1.5 bag of The Little Potato Company your favorite variety
1 (14 ounce) container extra-firm tofu, drained and pressed
1–2 tablespoons of olive oil
1 cup uncooked farro
3 cups mixed salad greens
1 large cucumber, seeded and thinly sliced
1 1/2 cups chopped fresh tomatoes
2 large avocados, thinly sliced
1/2 cup non-dairy mayo of choice
1/4 cup soy milk
1 tablespoon dried chives
1 tablespoon dried dill
1 tablespoon dried parsley
1 teaspoon onion powder
1/2–3/4 teaspoon salt
3/4 teaspoon garlic powder
1/4 teaspoon smoked paprika
1/2 teaspoon freshly ground black pepper
Preheat the oven to 400 degrees F.
Make the ranch spice mix and set aside.
Bring 2 ½ cups of water to a boil in a medium saucepan. Add the farro, then reduce heat to low, cover, and cook until tender. If using hulled farro, it will take 20-30 minutes; whole farro will take 30-40. Remove from heat and set aside, then let cool slightly.

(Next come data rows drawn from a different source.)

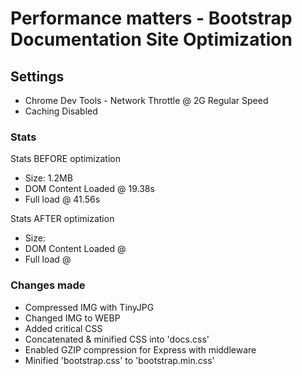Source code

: # Performance matters - Bootstrap Documentation Site Optimization

## Settings
* Chrome Dev Tools - Network Throttle @ 2G Regular Speed
* Caching Disabled

### Stats

Stats BEFORE optimization
* Size: 1.2MB
* DOM Content Loaded @ 19.38s
* Full load @ 41.56s

Stats AFTER optimization
* Size: 
* DOM Content Loaded @ 
* Full load @ 


### Changes made
* Compressed IMG with TinyJPG
* Changed IMG to WEBP
* Added critical CSS
* Concatenated & minified CSS into 'docs.css'
* Enabled GZIP compression for Express with middleware
* Minified 'bootstrap.css' to 'bootstrap.min.css'

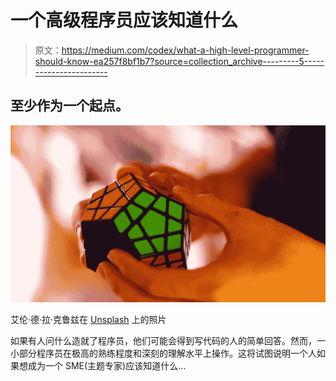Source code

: # 一个高级程序员应该知道什么

> 原文：<https://medium.com/codex/what-a-high-level-programmer-should-know-ea257f8bf1b7?source=collection_archive---------5----------------------->

## 至少作为一个起点。

![](img/7e366d9019afa70f28786f654c5a831e.png)

艾伦·德·拉·克鲁兹在 [Unsplash](https://unsplash.com?utm_source=medium&utm_medium=referral) 上的照片

如果有人问什么造就了程序员，他们可能会得到写代码的人的简单回答。然而，一小部分程序员在极高的熟练程度和深刻的理解水平上操作。这将试图说明一个人如果想成为一个 SME(主题专家)应该知道什么…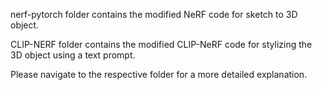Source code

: nerf-pytorch folder contains the modified NeRF code for sketch to 3D object. 

CLIP-NERF folder contains the modified CLIP-NeRF code for stylizing the 3D object using a text prompt.

Please navigate to the respective folder for a more detailed explanation.

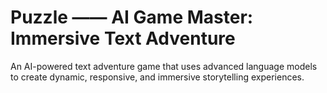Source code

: # Puzzle —— AI Game Master: Immersive Text Adventure  
An AI-powered text adventure game that uses advanced language models to create dynamic, responsive, and immersive storytelling experiences.  
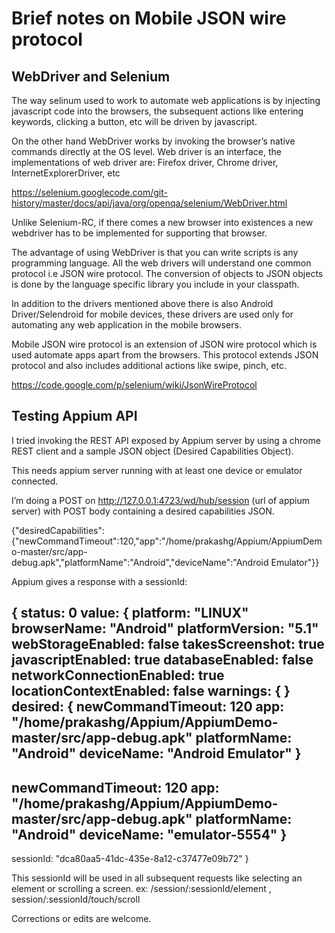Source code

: # Brief notes on Mobile JSON wire protocol

## WebDriver and Selenium
The way selinum used to work to automate web applications is by injecting javascript code into the browsers, the subsequent actions like entering keywords, clicking a button, etc will be driven by javascript.

On the other hand WebDriver works by invoking the browser’s native commands directly at the OS level.
Web driver is an interface, the implementations of web driver are:
Firefox driver, Chrome driver, InternetExplorerDriver, etc

https://selenium.googlecode.com/git-history/master/docs/api/java/org/openqa/selenium/WebDriver.html

Unlike Selenium-RC, if there comes a new browser into existences a new webdriver has to be implemented for supporting that browser.

The advantage of using WebDriver is that you can write scripts is any programming language. All the web drivers will understand one common protocol i.e JSON wire protocol. The conversion of objects to JSON objects is done by the language specific library you include in your classpath.

In addition to the drivers mentioned above there is also Android Driver/Selendroid for mobile devices, these drivers are used only for automating any web application in the mobile browsers.

Mobile JSON wire protocol is an extension of JSON wire protocol which is used automate apps apart from the browsers. This protocol extends JSON protocol and also includes additional actions like swipe, pinch, etc.

https://code.google.com/p/selenium/wiki/JsonWireProtocol

## Testing Appium API

I tried invoking the REST API exposed by Appium server by using a chrome REST client and a sample JSON object (Desired Capabilities Object).

This needs appium server running with at least one device or emulator connected.

I’m doing a POST on http://127.0.0.1:4723/wd/hub/session (url of appium server) with POST body containing a desired capabilities JSON.

{"desiredCapabilities": {"newCommandTimeout":120,"app":"/home/prakashg/Appium/AppiumDemo-master/src/app-debug.apk","platformName":"Android","deviceName":"Android Emulator"}}

Appium gives a response with a sessionId:

{
status: 0
value: 
{
platform: "LINUX"
browserName: "Android"
platformVersion: "5.1"
webStorageEnabled: false
takesScreenshot: true
javascriptEnabled: true
databaseEnabled: false
networkConnectionEnabled: true
locationContextEnabled: false
warnings: 
{
}
desired: 
{
newCommandTimeout: 120
app: "/home/prakashg/Appium/AppiumDemo-master/src/app-debug.apk"
platformName: "Android"
deviceName: "Android Emulator"
}
-
newCommandTimeout: 120
app: "/home/prakashg/Appium/AppiumDemo-master/src/app-debug.apk"
platformName: "Android"
deviceName: "emulator-5554"
}
-
sessionId: "dca80aa5-41dc-435e-8a12-c37477e09b72"
}

This sessionId will be used in all subsequent requests like selecting an element or scrolling a screen.
ex: /session/:sessionId/element , session/:sessionId/touch/scroll


Corrections or edits are welcome.



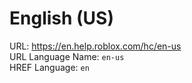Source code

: # English (US)  
URL: https://en.help.roblox.com/hc/en-us  
URL Language Name: `en-us`  
HREF Language: `en`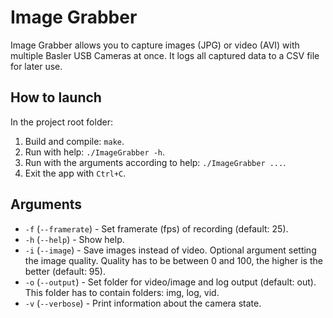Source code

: # Image Grabber
Image Grabber allows you to capture images (JPG) or video (AVI) with multiple Basler USB Cameras at once. It logs all 
captured data to a CSV file for later use.

## How to launch
In the project root folder:
1. Build and compile: `make`.
2. Run with help: `./ImageGrabber -h`.
3. Run with the arguments according to help: `./ImageGrabber ...`.
4. Exit the app with `Ctrl+C`.

## Arguments
* `-f` (`--framerate`) - Set framerate (fps) of recording (default: 25).
* `-h` (`--help`) - Show help.
* `-i` (`--image`) - Save images instead of video. Optional argument setting the image quality. Quality has to be 
  between 0 and 100, the higher is the better (default: 95).
* `-o` (`--output`) - Set folder for video/image and log output (default: out). This folder has to contain folders: 
  img, log, vid.
* `-v` (`--verbose`) - Print information about the camera state.
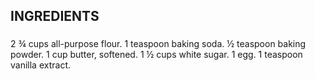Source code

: ## INGREDIENTS

###
2 ¾ cups all-purpose flour.
1 teaspoon baking soda.
½ teaspoon baking powder.
1 cup butter, softened.
1 ½ cups white sugar.
1 egg.
1 teaspoon vanilla extract.
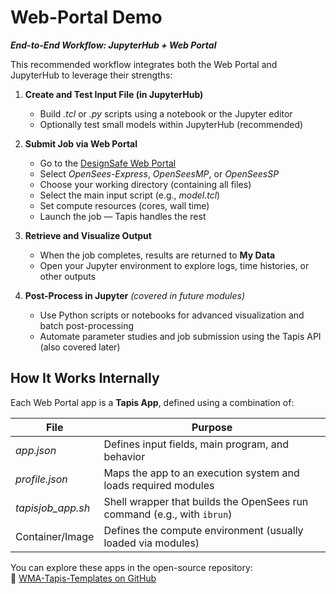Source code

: # Web-Portal Demo
***End-to-End Workflow: JupyterHub + Web Portal***

This recommended workflow integrates both the Web Portal and JupyterHub to leverage their strengths:

1. **Create and Test Input File (in JupyterHub)**  
   - Build *.tcl* or *.py* scripts using a notebook or the Jupyter editor  
   - Optionally test small models within JupyterHub (recommended)

2. **Submit Job via Web Portal**  
   - Go to the [DesignSafe Web Portal](https://www.designsafe-ci.org/)
   - Select *OpenSees-Express*, *OpenSeesMP*, or *OpenSeesSP*
   - Choose your working directory (containing all files)
   - Select the main input script (e.g., *model.tcl*)
   - Set compute resources (cores, wall time)
   - Launch the job — Tapis handles the rest  

3. **Retrieve and Visualize Output**  
   - When the job completes, results are returned to **My Data**  
   - Open your Jupyter environment to explore logs, time histories, or other outputs  

4. **Post-Process in Jupyter** *(covered in future modules)*  
   - Use Python scripts or notebooks for advanced visualization and batch post-processing  
   - Automate parameter studies and job submission using the Tapis API (also covered later)


## How It Works Internally

Each Web Portal app is a **Tapis App**, defined using a combination of:

| File           | Purpose                                                                  |
|----------------|--------------------------------------------------------------------------|
| *app.json*     | Defines input fields, main program, and behavior                         |
| *profile.json* | Maps the app to an execution system and loads required modules           |
| *tapisjob_app.sh* | Shell wrapper that builds the OpenSees run command (e.g., with `ibrun`) |
| Container/Image| Defines the compute environment (usually loaded via modules)             |

You can explore these apps in the open-source repository:  
🔗 [WMA-Tapis-Templates on GitHub](https://github.com/TACC/WMA-Tapis-Templates/tree/main/applications)

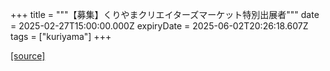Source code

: +++
title = """【募集】くりやまクリエイターズマーケット特別出展者"""
date = 2025-02-27T15:00:00.000Z
expiryDate = 2025-06-02T20:26:18.607Z
tags = ["kuriyama"]
+++


[[source]](https://www.town.kuriyama.hokkaido.jp/soshiki/46/18348.html)
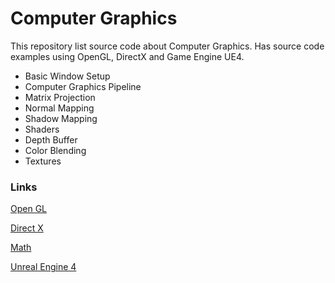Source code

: # Computer Graphics

This repository list source code about Computer Graphics. Has source code examples using OpenGL, DirectX and Game Engine UE4.

- Basic Window Setup
- Computer Graphics Pipeline
- Matrix Projection
- Normal Mapping
- Shadow Mapping
- Shaders
- Depth Buffer
- Color Blending
- Textures

### Links

[Open GL](https://github.com/NelsonBilber/CG/blob/master/open_gl.md)

[Direct X](https://github.com/NelsonBilber/CG/blob/master/direct_x.md)

[Math](https://github.com/NelsonBilber/CG/blob/master/math.md)

[Unreal Engine 4](https://github.com/NelsonBilber/CG/blob/master/unreal_engine.md)


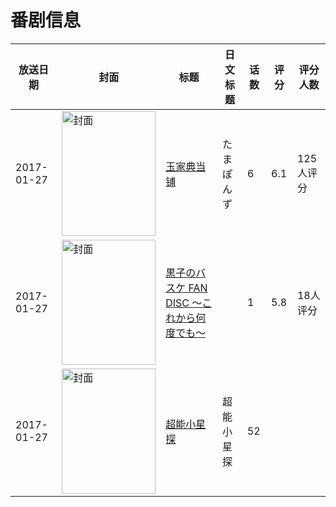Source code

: # 番剧信息

|放送日期|封面|标题|日文标题|话数|评分|评分人数|
|---|---|---|---|---|---|---|
|2017-01-27|<img src="//lain.bgm.tv/pic/cover/c/c9/82/205331_13ft1.jpg" alt="封面" style="width:150px;height:200px;object-fit:cover;">|[玉家典当铺](https://bangumi.tv/subject/205331)|たまぽんず|6|6.1|125人评分|
|2017-01-27|<img src="//lain.bgm.tv/pic/cover/c/5d/7e/208457_0erxC.jpg" alt="封面" style="width:150px;height:200px;object-fit:cover;">|[黒子のバスケ FAN DISC ～これから何度でも～](https://bangumi.tv/subject/208457)||1|5.8|18人评分|
|2017-01-27|<img src="//lain.bgm.tv/pic/cover/c/ba/af/229065_DN9De.jpg" alt="封面" style="width:150px;height:200px;object-fit:cover;">|[超能小星探](https://bangumi.tv/subject/229065)|超能小星探|52|||
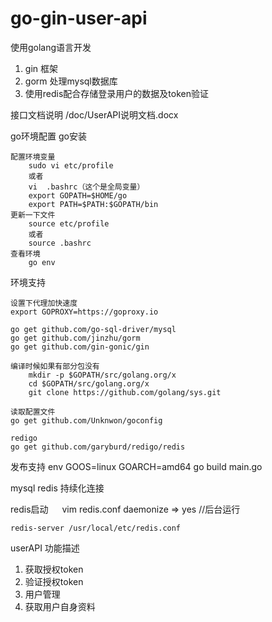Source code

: # go-gin-user-api

使用golang语言开发
1. gin 框架
2. gorm 处理mysql数据库
3. 使用redis配合存储登录用户的数据及token验证


接口文档说明
/doc/UserAPI说明文档.docx

go环境配置
go安装

    配置环境变量
        sudo vi etc/profile
        或者
        vi  .bashrc（这个是全局变量）
        export GOPATH=$HOME/go
        export PATH=$PATH:$GOPATH/bin
    更新一下文件
        source etc/profile
        或者
        source .bashrc
    查看环境
        go env


环境支持

    设置下代理加快速度
    export GOPROXY=https://goproxy.io

    go get github.com/go-sql-driver/mysql
    go get github.com/jinzhu/gorm
    go get github.com/gin-gonic/gin

    编译时候如果有部分包没有
        mkdir -p $GOPATH/src/golang.org/x
        cd $GOPATH/src/golang.org/x
        git clone https://github.com/golang/sys.git

    读取配置文件
    go get github.com/Unknwon/goconfig

    redigo
    go get github.com/garyburd/redigo/redis

发布支持
    env GOOS=linux GOARCH=amd64 go build main.go


mysql redis 持续化连接


redis启动
　   vim redis.conf
    daemonize => yes    //后台运行

    redis-server /usr/local/etc/redis.conf


userAPI 功能描述
1. 获取授权token
2. 验证授权token
3. 用户管理
4. 获取用户自身资料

Halve the potatoes and cube the tofu, then place in a large bowl and toss with 1 ½ tablespoons of spice mix and 1-2 tablespoons of olive oil until well coated. Place in the preheated oven and cook for 25-30 minutes, until tender.
While the potatoes and farro is cooking, whisk together the mayo, soy milk, and remaining spice mix then season to taste adding in more salt/pepper as desired.
When ready to assemble, divide the vegetables, potatoes, tofu, and cooked farro among 4-6 bowls, then drizzle with dressing.